* [PROBLEM STATEMENT]
Filter the entries, keeping every line with the string "Online".
════════════════
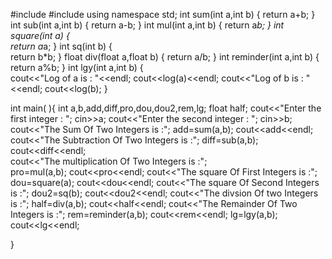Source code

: #include<iostream>
#include<cmath>
using namespace std;
int sum(int a,int b)
{
	return a+b;
}
int sub(int a,int b)
{
	return a-b;
}
int mul(int a,int b)
{
	return a*b;
}
int square(int a)
{	
	return a*a;
}
int sq(int b)
{	
	return b*b;
}
float div(float a,float b)
{
	return a/b;
}
int reminder(int a,int b)
{
	return a%b;
}
int lgy(int a,int b)
{	
	cout<<"Log of a is : "<<endl;
	cout<<log(a)<<endl;
	cout<<"Log of b is : "<<endl;
	cout<<log(b);
}

int main( ){
	int a,b,add,diff,pro,dou,dou2,rem,lg;
	float half;
	cout<<"Enter the first integer : ";
	cin>>a;
	cout<<"Enter the second integer : ";
	cin>>b;
	cout<<"The Sum Of Two Integers is :";
	add=sum(a,b);
	cout<<add<<endl;
	cout<<"The Subtraction Of Two Integers is :";
	diff=sub(a,b);
	cout<<diff<<endl;		
	cout<<"The multiplication Of Two Integers is :";	
	pro=mul(a,b);
	cout<<pro<<endl;
	cout<<"The square Of First Integers is :";
	dou=square(a);
	cout<<dou<<endl;
	cout<<"The square Of Second Integers is :";
	dou2=sq(b);
	cout<<dou2<<endl;
	cout<<"The divsion Of two Integers is :";
	half=div(a,b);
	cout<<half<<endl;
	cout<<"The Remainder Of Two Integers is :";
	rem=reminder(a,b);
	cout<<rem<<endl;
	lg=lgy(a,b);
	cout<<lg<<endl;
	
		
		
		
		
}
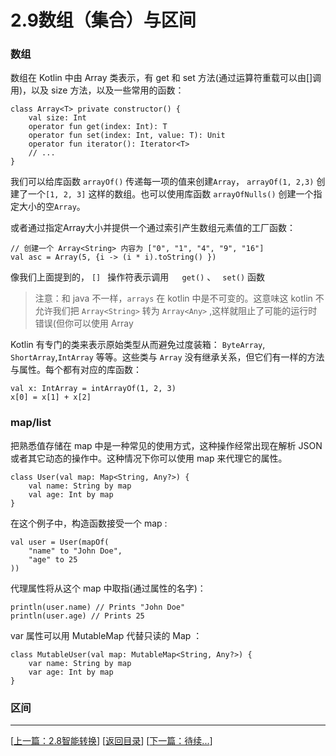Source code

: # 2.9数组（集合）与区间

<a name="sz"></a>

### 数组

数组在 Kotlin 中由  Array  类表示，有  get  和  set  方法(通过运算符重载可以由[]调用)，以及  size  方法，以及一些常用的函数：

	class Array<T> private constructor() {
		val size: Int
		operator fun get(index: Int): T
		operator fun set(index: Int, value: T): Unit
		operator fun iterator(): Iterator<T>
		// ...
	}

我们可以给库函数  `arrayOf()`  传递每一项的值来创建`Array`， `arrayOf(1, 2,3)`  创建了一个`[1, 2, 3]` 这样的数组。也可以使用库函数  `arrayOfNulls()`  创建一个指定大小的空`Array`。

或者通过指定Array大小并提供一个通过索引产生数组元素值的工厂函数：

	// 创建一个 Array<String> 内容为 ["0", "1", "4", "9", "16"]
	val asc = Array(5, {i -> (i * i).toString() })

像我们上面提到的， `[] ` 操作符表示调用　` get()` 、 ` set()`  函数

> 注意：和 java 不一样，`arrays` 在 kotlin 中是不可变的。这意味这 kotlin 不允许我们把  `Array<String>`  转为  `Array<Any>`  ,这样就阻止了可能的运行时错误(但你可以使用  Array<outAny> 


Kotlin 有专门的类来表示原始类型从而避免过度装箱： `ByteArray`, `ShortArray`,`IntArray` 等等。这些类与 `Array` 没有继承关系，但它们有一样的方法与属性。每个都有对应的库函数：

	val x: IntArray = intArrayOf(1, 2, 3)
	x[0] = x[1] + x[2]

### map/list

把熟悉值存储在 map 中是一种常见的使用方式，这种操作经常出现在解析 JSON
或者其它动态的操作中。这种情况下你可以使用 map 来代理它的属性。

	class User(val map: Map<String, Any?>) {
		val name: String by map
		val age: Int by map
	}

在这个例子中，构造函数接受一个 map :

	val user = User(mapOf(
		"name" to "John Doe",
		"age" to 25
	))

代理属性将从这个 map 中取指(通过属性的名字)：

	println(user.name) // Prints "John Doe"
	println(user.age) // Prints 25

var 属性可以用 MutableMap 代替只读的  Map  ：

	class MutableUser(val map: MutableMap<String, Any?>) {
		var name: String by map
		var age: Int by map
	}


### 区间


---
[[上一篇：2.8智能转换](https://sogrey.github.io/Kotlin-Notes/notes/2%E5%9F%BA%E6%9C%AC%E8%AF%AD%E6%B3%95/2.8%E6%99%BA%E8%83%BD%E8%BD%AC%E6%8D%A2)] [[返回目录](https://sogrey.github.io/Kotlin-Notes/)] [[下一篇：待续...]()]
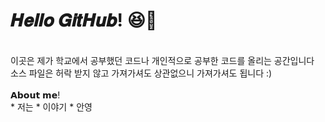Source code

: # 𝑯𝒆𝒍𝒍𝒐 𝑮𝒊𝒕𝑯𝒖𝒃! 😆🤞
<br>
이곳은 제가 학교에서 공부했던 코드나 개인적으로 공부한 코드를 올리는 공간입니다<br>
소스 파일은 허락 받지 않고 가져가셔도 상관없으니 가져가셔도 됩니다 :)<br>
<br>
𝗔𝗯𝗼𝘂𝘁 𝗺𝗲!<br>
* 저는
* 이야기
* 안영

<!--
**wndudwkd003/wndudwkd003** is a ✨ _special_ ✨ repository because its `README.md` (this file) appears on your GitHub profile.

Here are some ideas to get you started:

- 🔭 I’m currently working on ...
- 🌱 I’m currently learning ...
- 👯 I’m looking to collaborate on ...
- 🤔 I’m looking for help with ...
- 💬 Ask me about ...
- 📫 How to reach me: ...
- 😄 Pronouns: ...
- ⚡ Fun fact: ...
-->
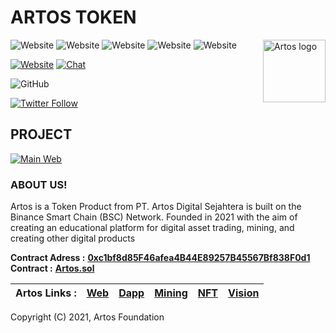 # ARTOS TOKEN

<a href="https://artostoken.net/"><img align="right" width="100" src="https://user-images.githubusercontent.com/96391739/151682683-7f827156-902f-41de-a941-e150c64afd66.png?raw=true" alt="Artos logo" /></a>

<img alt="Website" src="https://img.shields.io/website?down_color=red&down_message=Offline&label=Web&logo=wallet&up_color=green&up_message=Online&url=https%3A%2F%2Fartostoken.net%2F"> <img alt="Website" src="https://img.shields.io/website?down_color=red&down_message=Offline&label=Wallet&logo=wallet&up_color=green&up_message=Online&url=https%3A%2F%2Fdapp.artostoken.net%2F"> <img alt="Website" src="https://img.shields.io/website?down_color=red&down_message=Offline&label=Mining&logo=wallet&up_color=green&up_message=Online&url=https%3A%2F%2Fmining.artostoken.net%2F"> <img alt="Website" src="https://img.shields.io/website?down_color=red&down_message=Offline&label=NFT&logo=wallet&up_color=green&up_message=Online&url=https%3A%2F%2Fnft.artostoken.net%2F">
<img alt="Website" src="https://img.shields.io/website?down_color=red&down_message=Offline&label=SALE-ICO&logo=wallet&up_color=green&up_message=Online&url=https%3A%2F%2Fsale.artostoken.net%2F">


[![Website](https://img.shields.io/badge/web-artos-blue.svg?style=flat-square)](http://artostoken.net/)
[![Chat](https://img.shields.io/badge/chat-artos_official-blue.svg?style=flat-square)](https://t.me/artos_official)

<img alt="GitHub" src="https://img.shields.io/github/license/artosfoundation/artoscontract.sol">

[![Twitter Follow](https://img.shields.io/twitter/follow/artos_official.svg?style=social&label=Follow)](https://twitter.com/artos_official)

## PROJECT
[![Main Web](https://artostoken.net/assets/front/img/61f32478dc1f5.png)](https://artostoken.net/)

### ABOUT US!

Artos is a Token Product from PT. Artos Digital Sejahtera is built on the Binance Smart Chain (BSC) Network. Founded in 2021 with the aim of creating an educational platform for digital asset trading, mining, and creating other digital products

**Contract Adress :** **[0xc1bf8d85F46afea4B44E89257B45567Bf838F0d1](https://bscscan.com/address/0xc1bf8d85F46afea4B44E89257B45567Bf838F0d1#code)**<br>
**Contract :** **[Artos.sol](https://github.com/artosfoundation/artostoken/blob/main/contract.sol)**


| Artos Links : | [Web](https://artostoken.net/) | [Dapp](https://dapp.artostoken.net/) | [Mining](https://mining.artostoken.net/) | [NFT](https://nft.artostoken.net/) | [Vision](https://vision.artostoken.net/) |
|---|---|---|---|---|---|


Copyright (C) 2021, Artos Foundation
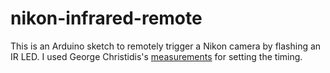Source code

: # nikon-infrared-remote

This is an Arduino sketch to remotely trigger a Nikon camera by flashing an IR LED.
I used George Christidis's [measurements](https://www.christidis.info/index.php/personal-projects/arduino-nikon-infrared-command-code) for setting the timing.
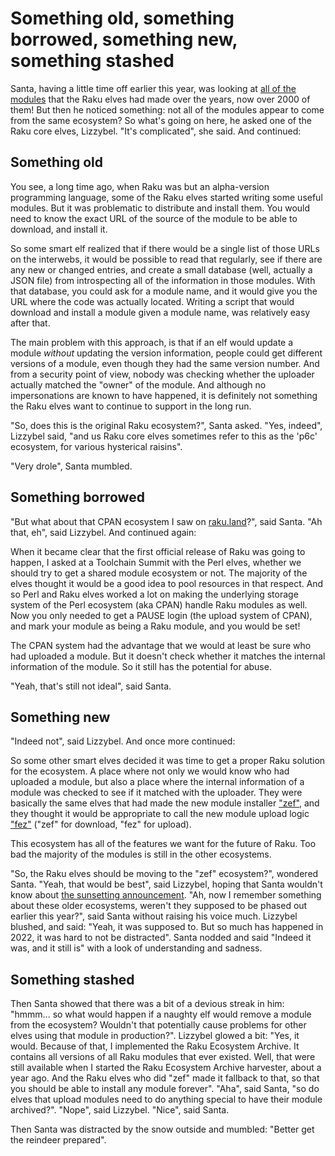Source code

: # Something old, something borrowed, something new, something stashed

Santa, having a little time off earlier this year, was looking at [all of the modules](https://raku.land) that the Raku elves had made over the years, now over 2000 of them!  But then he noticed something: not all of the modules appear to come from the same ecosystem?  So what's going on here, he asked one of the Raku core elves, Lizzybel.  "It's complicated", she said.  And continued:

## Something old

You see, a long time ago, when Raku was but an alpha-version programming language, some of the Raku elves started writing some useful modules.  But it was problematic to distribute and install them.  You would need to know the exact URL of the source of the module to be able to download, and install it.

So some smart elf realized that if there would be a single list of those URLs on the interwebs, it would be possible to read that regularly, see if there are any new or changed entries, and create a small database (well, actually a JSON file) from introspecting all of the information in those modules.  With that database, you could ask for a module name, and it would give you the URL where the code was actually located.  Writing a script that would download and install a module given a module name, was relatively easy after that.

The main problem with this approach, is that if an elf would update a module *without* updating the version information, people could get different versions of a module, even though they had the same version number.  And from a security point of view, nobody was checking whether the uploader actually matched the "owner" of the module.  And although no impersonations are known to have happened, it is definitely not something the Raku elves want to continue to support in the long run.

"So, does this is the original Raku ecosystem?", Santa asked.  "Yes, indeed", Lizzybel said, "and us Raku core elves sometimes refer to this as the 'p6c' ecosystem, for various hysterical raisins".

"Very drole", Santa mumbled.

## Something borrowed

"But what about that CPAN ecosystem I saw on [raku.land](https://raku.land/stats)?", said Santa.  "Ah that, eh", said Lizzybel.  And continued again:

When it became clear that the first official release of Raku was going to happen, I asked at a Toolchain Summit with the Perl elves, whether we should try to get a shared module ecosystem or not.  The majority of the elves thought it would be a good idea to pool resources in that respect.  And so Perl and Raku elves worked a lot on making the underlying storage system of the Perl ecosystem (aka CPAN) handle Raku modules as well.  Now you only needed to get a PAUSE login (the upload system of CPAN), and mark your module as being a Raku module, and you would be set!

The CPAN system had the advantage that we would at least be sure who had uploaded a module.  But it doesn't check whether it matches the internal information of the module.  So it still has the potential for abuse.

"Yeah, that's still not ideal", said Santa.

## Something new

"Indeed not", said Lizzybel.  And once more continued:

So some other smart elves decided it was time to get a proper Raku solution for the ecosystem.  A place where not only we would know who had uploaded a module, but also a place where the internal information of a module was checked to see if it matched with the uploader.  They were basically the same elves that had made the new module installer ["zef"](https://raku.land/github:ugexe/zef), and they thought it would be appropriate to call the new module upload logic ["fez"](https://raku.land/zef:tony-o/fez) ("zef" for download, "fez" for upload).

This ecosystem has all of the features we want for the future of Raku.  Too bad the majority of the modules is still in the other ecosystems.

"So, the Raku elves should be moving to the "zef" ecosystem?", wondered Santa.  "Yeah, that would be best", said Lizzybel, hoping that Santa wouldn't know about [the sunsetting announcement](https://github.com/Raku/problem-solving/blob/master/solutions/meta/sunsetting-p6c-cpan.md#sunsetting-p6c--cpan-ecosystems).  "Ah, now I remember something about these older ecosystems, weren't they supposed to be phased out earlier this year?", said Santa without raising his voice much.  Lizzybel blushed, and said: "Yeah, it was supposed to.  But so much has happened in 2022, it was hard to not be distracted".  Santa nodded and said "Indeed it was, and it still is" with a look of understanding and sadness.

## Something stashed

Then Santa showed that there was a bit of a devious streak in him: "hmmm... so what would happen if a naughty elf would remove a module from the ecosystem?  Wouldn't that potentially cause problems for other elves using that module in production?".  Lizzybel glowed a bit: "Yes, it would.  Because of that, I implemented the Raku Ecosystem Archive.  It contains all versions of all Raku modules that ever existed.  Well, that were still available when I started the Raku Ecosystem Archive harvester, about a year ago.  And the Raku elves who did "zef" made it fallback to that, so that you should be able to install any module forever".  "Aha", said Santa, "so do elves that upload modules need to do anything special to have their module archived?".  "Nope", said Lizzybel.  "Nice", said Santa.

Then Santa was distracted by the snow outside and mumbled: "Better get the reindeer prepared".
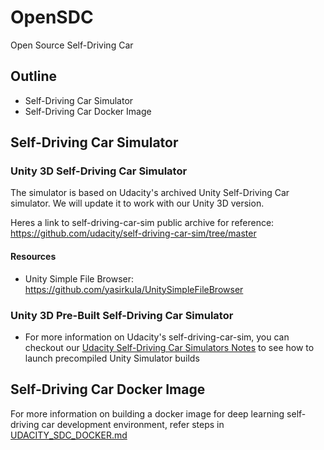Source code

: # OpenSDC

Open Source Self-Driving Car

## Outline

- Self-Driving Car Simulator
- Self-Driving Car Docker Image

## Self-Driving Car Simulator

### Unity 3D Self-Driving Car Simulator

The simulator is based on Udacity's archived Unity Self-Driving Car simulator. We will update it to work with our Unity 3D version.

Heres a link to self-driving-car-sim public archive for reference: https://github.com/udacity/self-driving-car-sim/tree/master

#### Resources

- Unity Simple File Browser: https://github.com/yasirkula/UnitySimpleFileBrowser

### Unity 3D Pre-Built Self-Driving Car Simulator

- For more information on Udacity's self-driving-car-sim, you can checkout our [Udacity Self-Driving Car Simulators Notes](docs/UDACITY_CARSIM.md) to see how to launch precompiled Unity Simulator builds

## Self-Driving Car Docker Image

For more information on building a docker image for deep learning self-driving car development environment, refer steps in [UDACITY_SDC_DOCKER.md](./docs/UDACITY_SDC_DOCKER.md)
════════════════
* [SOLVED EXERCISE]
<img alt="Website" src="https://img.shields.io/website?down_color=red&down_message=Offline&label=Web&logo=wallet&up_color=green&up_message=Online&url=https%3A%2F%2Fartostoken.net%2F"> <img alt="Website" src="https://img.shields.io/website?down_color=red&down_message=Offline&label=Wallet&logo=wallet&up_color=green&up_message=Online&url=https%3A%2F%2Fdapp.artostoken.net%2F"> <img alt="Website" src="https://img.shields.io/website?down_color=red&down_message=Offline&label=Mining&logo=wallet&up_color=green&up_message=Online&url=https%3A%2F%2Fmining.artostoken.net%2F"> <img alt="Website" src="https://img.shields.io/website?down_color=red&down_message=Offline&label=NFT&logo=wallet&up_color=green&up_message=Online&url=https%3A%2F%2Fnft.artostoken.net%2F">
<img alt="Website" src="https://img.shields.io/website?down_color=red&down_message=Offline&label=SALE-ICO&logo=wallet&up_color=green&up_message=Online&url=https%3A%2F%2Fsale.artostoken.net%2F">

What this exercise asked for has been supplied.